My journey to Japan this past spring with the UW Architecture Department’s Japan Studio study tour, led by Professor Ken Oshima, was an incredible one. It was my first visit to Asia, and in less than two weeks I experienced both an urban metropolis and traditional villages, thickly falling snow and cherry blossoms.
We spent about three days of this whirlwind tour in Kanazawa, an ancient castle town where once lived samurais and geishas. For the purposes of this post I will focus primarily on Kanazawa due to its commonalities with Seattle. The cities’ populations and land areas are comparable, as are their surroundings of saltwater and mountains.
While in Kanazawa, our group was offered the very special opportunity to visit Kanazawa City Hall to attend an informative presentation by historic preservation planning staff. In the presentation and throughout my days in the city, I was impressed and inspired by the confluence of old and new throughout Kanazawa. During my time in Japan I discerned a pattern of layering – in such elements as the language, building tectonics, thresholds, clothing, and food. Spatial layering – I’ve heard this concept is called “Oku” – is no exception to this pattern. In Kanazawa a step down a side alley might bring with it a new world of textures, sounds, sights and smells.
In this post I will identify two city planning attitudes I encountered in Kanazawa that I believe could benefit Seattle’s planning process.
- Human systems – tradition and craft – are as essential to historic preservation as the maintenance of structures and spaces.
Sustained sense of place requires the activities that make that place unique.
In putting together this post I have considered the prevalent fragment-expression “the lost art of…” I feel like this subject comes up not infrequently. In architecture studio we often lament the lost arts of sketching and hand drafting. Do any of the following quotes sound familiar? “Have you heard they don’t teach cursive in elementary schools anymore?” “Thanks to texting, kids these days don’t know basic grammar conventions.” “I don’t think these Millennials could get around without GPS.” You get the picture.
None of these familiar phrases are usually mentioned in a positive light. People seem to generally disdain the idea of lost culture. Though they are important, cultural preservation goes beyond museums and retrofitted buildings. It encompasses collective memory and oral tradition.
How should that impact city planning?
In Nudge: Improving Decisions about Health, Wealth, and Happiness authors Thaler and Sunstein address the human tendency to conform or engage in “herd behavior” (66). I think it’s appropriate to revisit this concept in this discussion, because it provides an excellent mechanism for encouraging new generations to carry on cultural traditions and crafts. The more people who take up these traditions, the more sustainable they will be.
Kanazawa has managed to do just that. In 2009 the city was designated a United Nations Educational, Scientific and Cultural Organization (UNESCO) “City of Crafts and Folk Art.”

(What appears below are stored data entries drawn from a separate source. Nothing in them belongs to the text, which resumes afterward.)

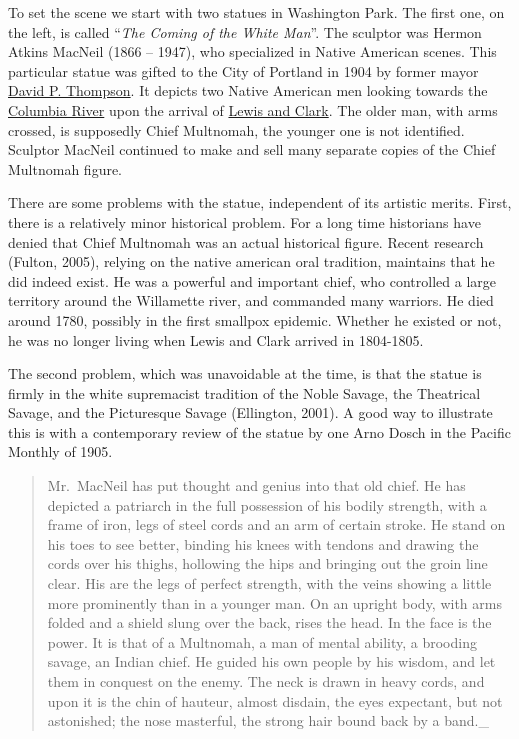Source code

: \documentclass[
  12pt,
]{book}
\begin{document}
To set the scene we start with two statues in Washington Park. The first one, on the left, is called ``\emph{The Coming of the White Man}''. The sculptor was Hermon Atkins MacNeil (1866 -- 1947), who specialized in Native American scenes. This particular statue was gifted to the City of Portland in 1904 by former mayor \href{https://en.wikipedia.org/wiki/David_P._Thompson}{David P. Thompson}. It depicts two Native American men looking towards the \href{https://en.wikipedia.org/wiki/Columbia_River}{Columbia River} upon the arrival of \href{https://en.wikipedia.org/wiki/Lewis_and_Clark_Expedition}{Lewis and Clark}. The older man, with arms crossed, is supposedly Chief Multnomah, the younger one is not identified. Sculptor MacNeil continued to make and sell many separate copies of the Chief Multnomah figure.

There are some problems with the statue, independent of its artistic merits. First, there is a relatively minor historical problem. For a long time historians have denied that Chief Multnomah was an actual historical figure. Recent research (Fulton, 2005), relying on the native american oral tradition, maintains that he did indeed exist. He was a powerful and important chief, who controlled a large territory around the Willamette river, and commanded many warriors. He died around 1780, possibly in the first smallpox epidemic. Whether he existed or not, he was no longer living when Lewis and Clark arrived in 1804-1805.

The second problem, which was unavoidable at the time, is that the statue is firmly in the white supremacist tradition of the Noble Savage, the Theatrical Savage, and the Picturesque Savage (Ellington, 2001). A good way to illustrate this is with a contemporary review of the statue by one Arno Dosch in the Pacific Monthly of 1905.

\begin{quote}
Mr.~MacNeil has put thought and genius into that old chief. He has depicted a patriarch in the full possession of his bodily strength, with a frame of iron, legs of steel cords and an arm of certain stroke. He stand on his toes to see better, binding his knees with tendons and drawing the cords over his thighs, hollowing the hips and bringing out the groin line clear. His are the legs of perfect strength, with the veins showing a little more prominently than in a younger man. On an upright body, with arms folded and a shield slung over the back, rises the head. In the face is the power. It is that of a Multnomah, a man of mental ability, a brooding savage, an Indian chief. He guided his own people by his wisdom, and let them in conquest on the enemy. The neck is drawn in heavy cords, and upon it is the chin of hauteur, almost disdain, the eyes expectant, but not astonished; the nose masterful, the strong hair bound back by a band.\_
\end{quote}
\end{document}
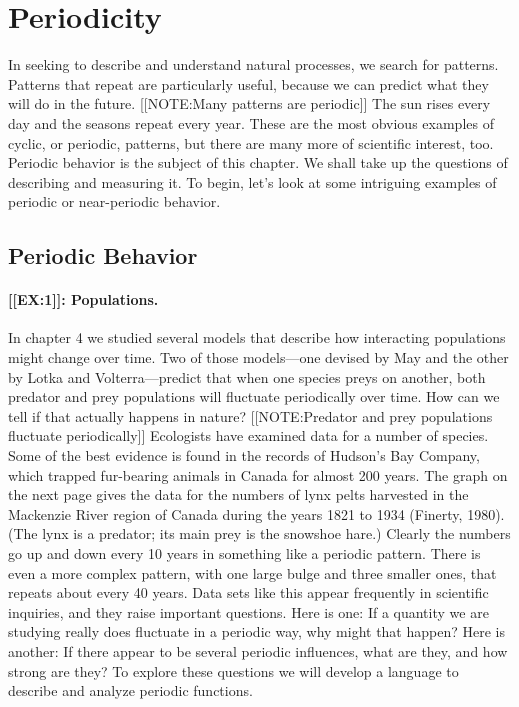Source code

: 

\chapter{Periodicity}
\label{chap:periodicity}

In seeking to describe and understand natural processes, we search for
patterns.  Patterns that repeat are particularly useful, because we
can predict what they will do in the future.
[[NOTE:Many patterns  are periodic]]	
The sun rises every day and the seasons repeat every year. These are
the most obvious examples of cyclic, or periodic, patterns, but there
are many more of scientific interest, too.  Periodic
behavior is the subject of this chapter.  We
shall take up the questions of describing and measuring it.  To begin,
let's look at some intriguing examples of periodic or near-periodic
behavior.

\section{Periodic Behavior}
\label{sec:periodic-behavior}


\subsubsection{[[EX:1]]: Populations.}
In chapter 4 we studied several models
that describe how interacting populations might change over time.  Two
of those models---one devised by May and the other by Lotka
and Volterra---predict that when one
species preys on another, both predator and prey populations will
fluctuate periodically over time.  How can we tell if that actually
happens in nature?
[[NOTE:Predator and  prey populations  fluctuate periodically]]
Ecologists have examined data for a number of species.  Some of the
best evidence is found in the records of Hudson's Bay
Company, which trapped fur-bearing animals
in Canada for almost 200 years.  The graph on the next page gives the
data for the numbers of lynx pelts harvested in the
Mackenzie River region of Canada during the years 1821 to 1934
(Finerty, 1980).  (The lynx is a predator; its main
prey is the snowshoe hare.)  Clearly the numbers go up and down every
10 years in something like a periodic pattern.  There is even a more
complex pattern, with one large bulge and three smaller ones, that
repeats about every 40 years.  Data sets like this appear frequently
in scientific inquiries, and they raise important questions.  Here is
one: If a quantity we are studying really does fluctuate in a
periodic way, why might that happen?  Here is another:
If there appear to be several periodic influences, what are they, and
how strong are they?  To explore these questions we will develop a
language to describe and analyze periodic functions.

- Biodiversity plays an important role in historic preservation. The two are inherently linked.
Crafts, culture, and traditions associated with sense of place are embedded in local biodiversity. Each new season brings with it new activities.
Here are two websites that expand on this topic:
- This Cities and Biodiversity Outlook project (CBO) website, which describes relationships between Kanazawa’s biodiversity and traditional trades, writes that “Kanazawa currently has about 900 manufacturing companies related to traditional craft industries.”
- This United Nations University website describes a UNU Institute of Advanced Studies Operating Unit Ishikawa/Kanazawa (UNU-IAS OUIK) project that explores the “urbanization-biodiversity nexus” specifically in Kanazawa, from the summer harvest of local vegetables to the process of erecting rope and pole structures to support tree branches under heavy winter snow.
Biodiversity conservation is essential, and is possible when traditions are understood in light of the environmental contexts that produce them. This realization obviously impacts city planning principles, as a city is only as healthy as the systems that sustain it. This adds another layer to the importance of biodiversity in cities. With this in mind, the strategies that Hurd and Hurd address in the “Spaces for Nature” chapter of The Carbon Efficient City, such as TDR programs and investing in national and state parks, are even more essential to city planning procedures.
I believe both of these principles are important to consider in regard to Seattle planning. Historic districts such as Pioneer Square, Pike Place Market, and the International District are embedded in the traditions and crafts of our region. Those traditions are largely rooted in our natural environment – our waters, our mountains, our forests, and the other species that reside here with us.